As far back as the Texas Revolution, Sabine River flatboatmen floated
their cotton cargoes to their journey's end at Pavell's Island. Lacking conventional
steering equipment for navigating in Lake Sabine, the flatboatmen often experienced long
delays while waiting for some cotton schooner to arrive to buy their cargoes.
It was this dilemma at the terminus of the cotton trade which
eventually attracted the attentions of two German immigrants, Capt. Augustine and Sophie
Pavell, to the lonely island which still bears their name, and to the position of
middleman of the Sabine River trade.
Natives respectively of Prussia and Hanover, Gus Pavell and his wife
had been married for ten years when they arrived in New Orleans in 1853. Gus was a
seafaring man, his mind and instinct attuned to every sail and spar, but he still treated
his blonde Sophie with the gentleness of a trade wind. She responded in kind, catering to
her husband's every whim and fancy; but she adjudged herself as failing in one wifely
aspect.

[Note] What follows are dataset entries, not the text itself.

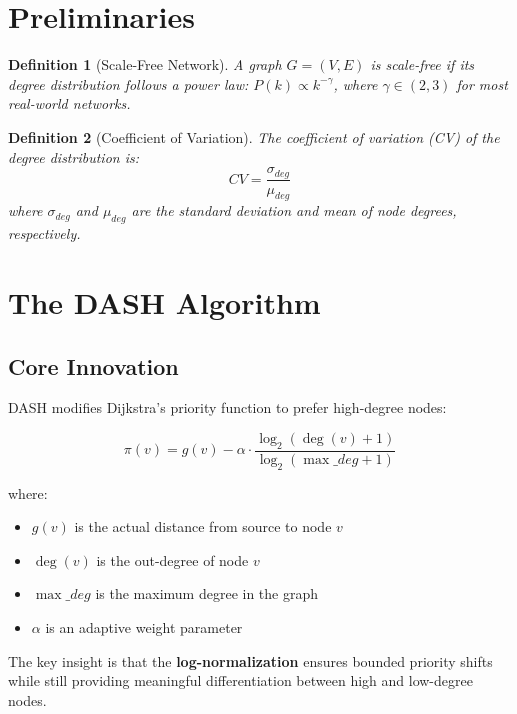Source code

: \documentclass[11pt,a4paper]{article}
\newtheorem{definition}{Definition}
\begin{document}
\section{Preliminaries}

\begin{definition}[Scale-Free Network]
A graph $G = (V, E)$ is scale-free if its degree distribution follows a 
power law: $P(k) \propto k^{-\gamma}$, where $\gamma \in (2, 3)$ for most 
real-world networks.
\end{definition}

\begin{definition}[Coefficient of Variation]
The coefficient of variation (CV) of the degree distribution is:
$$CV = \frac{\sigma_{deg}}{\mu_{deg}}$$
where $\sigma_{deg}$ and $\mu_{deg}$ are the standard deviation and mean 
of node degrees, respectively.
\end{definition}

\section{The DASH Algorithm}

\subsection{Core Innovation}

DASH modifies Dijkstra's priority function to prefer high-degree nodes:

\begin{equation}
\pi(v) = g(v) - \alpha \cdot \frac{\log_2(\deg(v) + 1)}{\log_2(\max\_deg + 1)}
\label{eq:dash}
\end{equation}

where:
\begin{itemize}
    \item $g(v)$ is the actual distance from source to node $v$
    \item $\deg(v)$ is the out-degree of node $v$
    \item $\max\_deg$ is the maximum degree in the graph
    \item $\alpha$ is an adaptive weight parameter
\end{itemize}

The key insight is that the \textbf{log-normalization} ensures bounded 
priority shifts while still providing meaningful differentiation between 
high and low-degree nodes.
\end{document}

She had not provided him with a male heir, and as she approached her thirty-fifth
birthday, her hopes to do so were indeed growing dismal and forlorn.
When the Pavell's arrived in Orange County in 1854, Gus had already won
for himself a reputation as a shrewd and hard-nose trader. He quickly foresaw the dilemma
of the flatboatmen, who needed to return upriver before the water level of the river fell
and the spring planting season began.
The delta island would prove to be a lonely outpost for a social
creature such as Sophie, but its high shellbank certainly offered the economic springboard
to their success as merchants. And its elevation eliminated any threat of overflow by the
seasonal flood tides.
Pavell bought lumber and shingles and set about to build a store
building with a cotton warehouse and living quarters attached. At the water's edge, he
shored the shellbank with logs and built a wharf to accommodate the river traffic. He also
added a glassed-in alcove to the building, for Sophie loved to putter with her flowers and
pot plants.
When the long and tedious project was completed, the Pavell's sailed
their two-masted schooner, the "Sophia," to New Orleans to buy merchandise.
There were barrels of lard, flour, crackers, and whiskey to be bought, hogsheads of sugar,
tobacco, and molasses, bolts of calico and muslin, plus hardware, glassware, gunpowder,
lead, and many other items too numerous to be recited in detail. A month later, all the
stock was shelved and in place for the opening day, and Gus nailed a sign above the roof
which read "A. Pavell and Co., Cotton Factor."
Gus passed on to Sophie all the business savvy he had acquired, for she
would have to tend the store alone when he was away on business trips. She mastered
cotton-grading and weighing, fur trading, and other commercial techniques, for every item
used on the frontiier had to be bought, sold or traded for. Oftentimes there issued forth
the cling and glitter of gold coins on the counter, but payments were sometimes tendered
in land certificates or the titles to slaves. Frontier merchandising was indeed strange
and foreign to Sophie at first, but in time, her trading acumen was adequately honed.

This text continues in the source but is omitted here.